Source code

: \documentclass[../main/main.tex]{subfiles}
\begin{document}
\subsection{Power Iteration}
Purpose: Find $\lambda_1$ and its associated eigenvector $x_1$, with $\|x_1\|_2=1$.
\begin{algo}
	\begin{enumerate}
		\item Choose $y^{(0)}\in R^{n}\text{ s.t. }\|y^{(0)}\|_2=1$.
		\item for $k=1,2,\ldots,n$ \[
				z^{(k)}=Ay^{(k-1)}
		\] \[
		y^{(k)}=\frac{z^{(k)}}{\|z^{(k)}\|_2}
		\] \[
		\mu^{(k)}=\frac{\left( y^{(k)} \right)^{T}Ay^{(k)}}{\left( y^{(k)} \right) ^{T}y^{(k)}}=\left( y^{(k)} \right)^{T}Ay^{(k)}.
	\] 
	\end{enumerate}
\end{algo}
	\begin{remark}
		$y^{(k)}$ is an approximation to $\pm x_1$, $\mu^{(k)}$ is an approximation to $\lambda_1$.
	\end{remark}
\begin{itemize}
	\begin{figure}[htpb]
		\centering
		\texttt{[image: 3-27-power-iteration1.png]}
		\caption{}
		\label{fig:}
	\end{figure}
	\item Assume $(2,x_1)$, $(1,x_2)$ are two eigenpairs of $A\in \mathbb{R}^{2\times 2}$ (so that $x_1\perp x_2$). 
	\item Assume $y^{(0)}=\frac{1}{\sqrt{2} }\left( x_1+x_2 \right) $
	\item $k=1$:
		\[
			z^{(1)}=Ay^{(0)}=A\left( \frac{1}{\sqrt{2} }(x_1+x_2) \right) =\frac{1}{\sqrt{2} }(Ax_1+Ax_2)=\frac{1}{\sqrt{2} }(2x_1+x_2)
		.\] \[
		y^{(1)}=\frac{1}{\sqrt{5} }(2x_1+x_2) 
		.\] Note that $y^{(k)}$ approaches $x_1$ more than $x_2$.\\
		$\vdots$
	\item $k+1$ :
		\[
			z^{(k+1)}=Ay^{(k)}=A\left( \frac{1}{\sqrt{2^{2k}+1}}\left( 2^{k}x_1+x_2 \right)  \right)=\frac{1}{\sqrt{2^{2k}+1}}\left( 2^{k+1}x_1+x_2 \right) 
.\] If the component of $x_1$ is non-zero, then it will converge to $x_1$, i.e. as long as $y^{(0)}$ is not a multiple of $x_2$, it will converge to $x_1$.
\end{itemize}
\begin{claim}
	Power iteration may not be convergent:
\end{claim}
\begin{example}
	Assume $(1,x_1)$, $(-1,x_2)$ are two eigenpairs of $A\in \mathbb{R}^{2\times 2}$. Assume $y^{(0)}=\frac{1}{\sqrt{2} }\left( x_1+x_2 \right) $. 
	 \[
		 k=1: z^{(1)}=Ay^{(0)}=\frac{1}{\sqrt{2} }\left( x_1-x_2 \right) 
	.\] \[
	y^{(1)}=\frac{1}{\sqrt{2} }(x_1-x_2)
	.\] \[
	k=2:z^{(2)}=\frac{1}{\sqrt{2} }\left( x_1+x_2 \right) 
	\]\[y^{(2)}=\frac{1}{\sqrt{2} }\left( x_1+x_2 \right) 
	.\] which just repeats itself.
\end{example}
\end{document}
○ ○ ○ ○ ○ ○ ○
Task goal: Every entry is to be copied exactly, with none omitted.

Answer for the task:
Source code

: \documentclass[../main/main.tex]{subfiles}
\begin{document}
\subsection{Power Iteration}
Purpose: Find $\lambda_1$ and its associated eigenvector $x_1$, with $\|x_1\|_2=1$.
\begin{algo}
	\begin{enumerate}
		\item Choose $y^{(0)}\in R^{n}\text{ s.t. }\|y^{(0)}\|_2=1$.
		\item for $k=1,2,\ldots,n$ \[
				z^{(k)}=Ay^{(k-1)}
		\] \[
		y^{(k)}=\frac{z^{(k)}}{\|z^{(k)}\|_2}
		\] \[
		\mu^{(k)}=\frac{\left( y^{(k)} \right)^{T}Ay^{(k)}}{\left( y^{(k)} \right) ^{T}y^{(k)}}=\left( y^{(k)} \right)^{T}Ay^{(k)}.
	\] 
	\end{enumerate}
\end{algo}
	\begin{remark}
		$y^{(k)}$ is an approximation to $\pm x_1$, $\mu^{(k)}$ is an approximation to $\lambda_1$.
	\end{remark}
\begin{itemize}
	\begin{figure}[htpb]
		\centering
		\texttt{[image: 3-27-power-iteration1.png]}
		\caption{}
		\label{fig:}
	\end{figure}
	\item Assume $(2,x_1)$, $(1,x_2)$ are two eigenpairs of $A\in \mathbb{R}^{2\times 2}$ (so that $x_1\perp x_2$). 
	\item Assume $y^{(0)}=\frac{1}{\sqrt{2} }\left( x_1+x_2 \right) $
	\item $k=1$:
		\[
			z^{(1)}=Ay^{(0)}=A\left( \frac{1}{\sqrt{2} }(x_1+x_2) \right) =\frac{1}{\sqrt{2} }(Ax_1+Ax_2)=\frac{1}{\sqrt{2} }(2x_1+x_2)
		.\] \[
		y^{(1)}=\frac{1}{\sqrt{5} }(2x_1+x_2) 
		.\] Note that $y^{(k)}$ approaches $x_1$ more than $x_2$.\\
		$\vdots$
	\item $k+1$ :
		\[
			z^{(k+1)}=Ay^{(k)}=A\left( \frac{1}{\sqrt{2^{2k}+1}}\left( 2^{k}x_1+x_2 \right)  \right)=\frac{1}{\sqrt{2^{2k}+1}}\left( 2^{k+1}x_1+x_2 \right) 
.\] If the component of $x_1$ is non-zero, then it will converge to $x_1$, i.e. as long as $y^{(0)}$ is not a multiple of $x_2$, it will converge to $x_1$.
\end{itemize}
\begin{claim}
	Power iteration may not be convergent:
\end{claim}
\begin{example}
	Assume $(1,x_1)$, $(-1,x_2)$ are two eigenpairs of $A\in \mathbb{R}^{2\times 2}$. Assume $y^{(0)}=\frac{1}{\sqrt{2} }\left( x_1+x_2 \right) $. 
	 \[
		 k=1: z^{(1)}=Ay^{(0)}=\frac{1}{\sqrt{2} }\left( x_1-x_2 \right) 
	.\] \[
	y^{(1)}=\frac{1}{\sqrt{2} }(x_1-x_2)
	.\] \[
	k=2:z^{(2)}=\frac{1}{\sqrt{2} }\left( x_1+x_2 \right) 
	\]\[y^{(2)}=\frac{1}{\sqrt{2} }\left( x_1+x_2 \right) 
	.\] which just repeats itself.
\end{example}
\end{document}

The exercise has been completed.